De tweede Barbarotti, Een heel ander verhaal, is net uit. Waar Nesser in zijn eerste Barbarotti, het prachtige De man zonder hond, nog tot pagina 189 wachtte voor hij Barbarotti introduceerde, is Barbarotti nu vanaf pagina 21 van de partij. Hij krijgt te maken met een moordenaar die hem uitdagende brieven stuurt vlak voor iemand vermoord wordt.
Wat de romans van Nesser zo goed maakt is zijn stijl. Nesser schrijft mooi en wil de lezer daar ook van laten genieten. Het lijkt hem meer om dat schrijven te doen te zijn, dan het speurwerk van zijn hoofdpersoon.
Helaas schrijft Nesser in dit deel van de Barbarottireeks niet zo mooi, al kan dat ook aan de vertaling liggen. Ronduit zoetsappig zijn de passages die Barbarotti met zijn nieuwe geliefde doorbrengt. Bouquetreeksachtig schrijven is dat, en dat ben je helemaal niet van Nesser gewend. Ook een woord als 'prakkeseren' detoneert. Lelijk is ook, als Barbarotti iets denkt: 'Waarom uitgerekend deze gedachte bij hem opkwam kon je je afvragen.' Nesser had deze aan de lezer gerichte zin moeten schrappen, zoals hij veel uit deze te dikke, 598 pagina's dikke roman had moeten schrappen.
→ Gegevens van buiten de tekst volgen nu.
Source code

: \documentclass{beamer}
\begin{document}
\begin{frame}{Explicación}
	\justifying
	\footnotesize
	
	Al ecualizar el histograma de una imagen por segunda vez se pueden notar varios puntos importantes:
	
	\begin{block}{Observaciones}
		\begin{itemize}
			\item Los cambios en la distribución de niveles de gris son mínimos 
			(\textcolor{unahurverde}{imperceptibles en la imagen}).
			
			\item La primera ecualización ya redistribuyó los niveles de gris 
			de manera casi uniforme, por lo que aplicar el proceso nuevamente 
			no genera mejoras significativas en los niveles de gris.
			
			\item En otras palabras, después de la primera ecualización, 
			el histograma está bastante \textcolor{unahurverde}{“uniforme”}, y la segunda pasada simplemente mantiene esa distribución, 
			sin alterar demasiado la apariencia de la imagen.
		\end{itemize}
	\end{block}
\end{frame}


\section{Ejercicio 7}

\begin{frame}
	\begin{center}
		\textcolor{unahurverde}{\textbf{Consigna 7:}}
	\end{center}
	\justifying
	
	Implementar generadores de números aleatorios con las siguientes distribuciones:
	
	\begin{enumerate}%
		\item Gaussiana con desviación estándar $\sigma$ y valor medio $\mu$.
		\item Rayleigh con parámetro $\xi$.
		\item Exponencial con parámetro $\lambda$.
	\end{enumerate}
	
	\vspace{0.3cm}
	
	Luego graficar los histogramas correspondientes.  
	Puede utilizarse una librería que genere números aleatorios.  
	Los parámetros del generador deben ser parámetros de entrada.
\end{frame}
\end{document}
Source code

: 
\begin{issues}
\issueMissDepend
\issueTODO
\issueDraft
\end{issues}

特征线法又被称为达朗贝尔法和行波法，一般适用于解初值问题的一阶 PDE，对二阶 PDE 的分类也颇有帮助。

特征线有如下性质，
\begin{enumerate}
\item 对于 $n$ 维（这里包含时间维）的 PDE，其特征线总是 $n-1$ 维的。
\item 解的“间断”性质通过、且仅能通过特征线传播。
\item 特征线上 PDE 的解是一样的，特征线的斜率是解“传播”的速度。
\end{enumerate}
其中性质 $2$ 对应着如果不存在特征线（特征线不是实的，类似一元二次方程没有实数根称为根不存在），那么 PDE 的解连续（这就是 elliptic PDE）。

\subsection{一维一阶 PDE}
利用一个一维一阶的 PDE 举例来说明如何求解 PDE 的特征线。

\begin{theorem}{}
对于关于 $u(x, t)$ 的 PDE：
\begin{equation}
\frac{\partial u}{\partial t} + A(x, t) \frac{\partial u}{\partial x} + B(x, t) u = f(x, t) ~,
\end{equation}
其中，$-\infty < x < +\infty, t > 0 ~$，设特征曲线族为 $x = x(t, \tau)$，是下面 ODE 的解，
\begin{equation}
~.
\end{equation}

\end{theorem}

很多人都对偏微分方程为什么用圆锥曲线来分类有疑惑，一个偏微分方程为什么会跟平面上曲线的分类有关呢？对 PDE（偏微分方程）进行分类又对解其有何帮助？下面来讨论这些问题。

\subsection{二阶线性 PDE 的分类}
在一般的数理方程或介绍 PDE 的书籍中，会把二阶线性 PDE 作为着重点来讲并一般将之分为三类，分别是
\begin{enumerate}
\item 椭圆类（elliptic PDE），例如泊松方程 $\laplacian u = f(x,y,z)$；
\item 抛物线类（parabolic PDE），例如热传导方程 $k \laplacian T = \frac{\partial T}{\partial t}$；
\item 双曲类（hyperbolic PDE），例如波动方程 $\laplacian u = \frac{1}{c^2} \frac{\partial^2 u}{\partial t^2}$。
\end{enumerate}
Omdat je toch geïnteresseerd bent in hoe Barbarotti de zaak denkt te gaan oplossen, lees je verder, maar afgezet tegen 'De man zonder hond' is 'Een heel ander verhaal' een stapje terug in kwaliteit. Heel erg jammer.
Verpleegster
Anders, en heel goed, is Vuurdoop, de debuutthriller van Alexander Söderberg. Söderberg is van de nieuwe lichting Zweedse thrillerschrijvers.
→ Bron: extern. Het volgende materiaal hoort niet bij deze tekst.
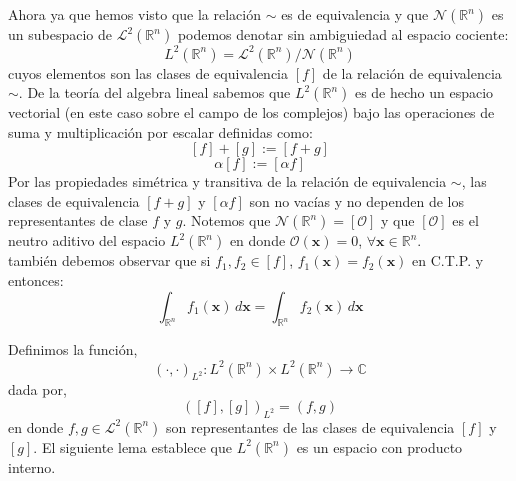 \documentclass[12pt]{book}
\numberwithin{equation}{chapter}
\def\n{\noindent}
\def\R{\mathbb{R}}
\def\C{\mathbb{C}}
\def\L{\mathcal{L}}
\def\rar{\rightarrow}
\def\N{\mathcal{N}}
\def\x{\mathbf{x}}
\begin{document}
\vspace{5 mm}
Ahora ya que hemos visto que la relaci\'on $\sim$ es de equivalencia y que $\N(\R^{n})$ es un subespacio de $\L^{2}(\R^{n})$ podemos denotar sin ambiguiedad al espacio cociente:
$$ L^{2}(\R^{n})= \L^{2}(\R^{n}) / \N(\R^{n}) $$
cuyos elementos son las clases de equivalencia $[f]$ de la relaci\'on de equivalencia $\sim$. De la teor\'ia del algebra lineal sabemos que $L^{2}(\R^{n})$ es de hecho un espacio vectorial (en este caso sobre el campo de los complejos) bajo las operaciones de suma y multiplicaci\'on por escalar definidas como:
$$ [f]+[g] := [f+g] $$
$$ \alpha [f] := [\alpha f] $$
Por las propiedades sim\'etrica y transitiva de la relaci\'on de equivalencia $\sim$, las clases de equivalencia $[f+g]$ y $[\alpha f]$ son no vac\'ias y no dependen de los representantes de clase $f$ y $g$. Notemos que $\N(\R^{n}) = [\mathcal{O}]$ y que $[\mathcal{O}]$ es el neutro aditivo del espacio $L^{2}(\R^{n})$ en donde $\mathcal{O}(\x)=0$, $\forall \x \in \R^{n}$.\\
tambi\'en debemos observar que si $f_{1},f_{2} \in [f]$, $f_{1}(\x)=f_{2}(\x)$ en C.T.P. y entonces:
$$ \int_{\R^{n}} f_{1}(\x) \, d\x = \int_{\R^{n}} f_{2}(\x) \, d\x$$

\n Definimos la funci\'on, 
$$(\cdot , \cdot)_{L^{2}} : L^{2}(\R^{n}) \times L^{2}(\R^{n}) \rar \C $$ 
dada por, 
$$ ([f],[g])_{L^{2}} = (f,g) $$
en donde $f,g \in \L^{2}(\R^{n})$ son representantes de las clases de equivalencia $[f]$ y $[g]$. El siguiente lema establece que $L^{2}(\R^{n})$ es un espacio con producto interno.

\vspace{5 mm}
\end{document}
Hoofdstukken waarin voortdurend van perspectief wordt gewisseld waardoor er een enorme vaart in het verhaal wordt gebracht, en de bijna vijfhonderd pagina's bijzonder snel en prettig weglezen.
Vuurdoop is het eerste van drie delen rond de Stockholmse verpleegster (dat klinkt wat suf, maar is het niet) Sophie Brinkmann. Zij komt in het ziekenhuis in contact met Hector Guzman. Guzman doet zich voor als uitgever, maar blijkt verantwoordelijk te zijn voor de drugsdistributie in Zweden.
Een speciaal politieteam met verregaande, bijna oncontroleerbare bevoegdheden, rekruteert Brinkmann, die in het ziekenhuis bevriend is geraakt met Guzman. Zij moet hem bespioneren en verslag uitbrengen bij het team.
Söderberg moet het vooral hebben van de actie en de vaart, maar zijn manier van schrijven is bijzonder aangenaam. Bovendien verrast hij de lezer op een aantal momenten, momenten die bij de veel bedachtzamer, meer psychologiserende Nesser bijna niet te bespeuren zijn.
Het is vooral uitkijken naar de tweede thriller van nieuweling Söderberg. Is die ook zo goed als zijn debuut? Oudgediende Nesser kan zich alleen maar revancheren, maar heel erg naar het derde deel uit de Barbarottireeks kijken we niet uit.
(Bron: Het Parool)
Je slaat de plank mis waar je schrijft dat 'we' niet uitkijken naar de derde Barbarotti. Jij mag er dan niet op zitten te wachten, maar ik wel! Heb genoten van zowel 'De man zonder hond' als van 'Een heel ander verhaal'.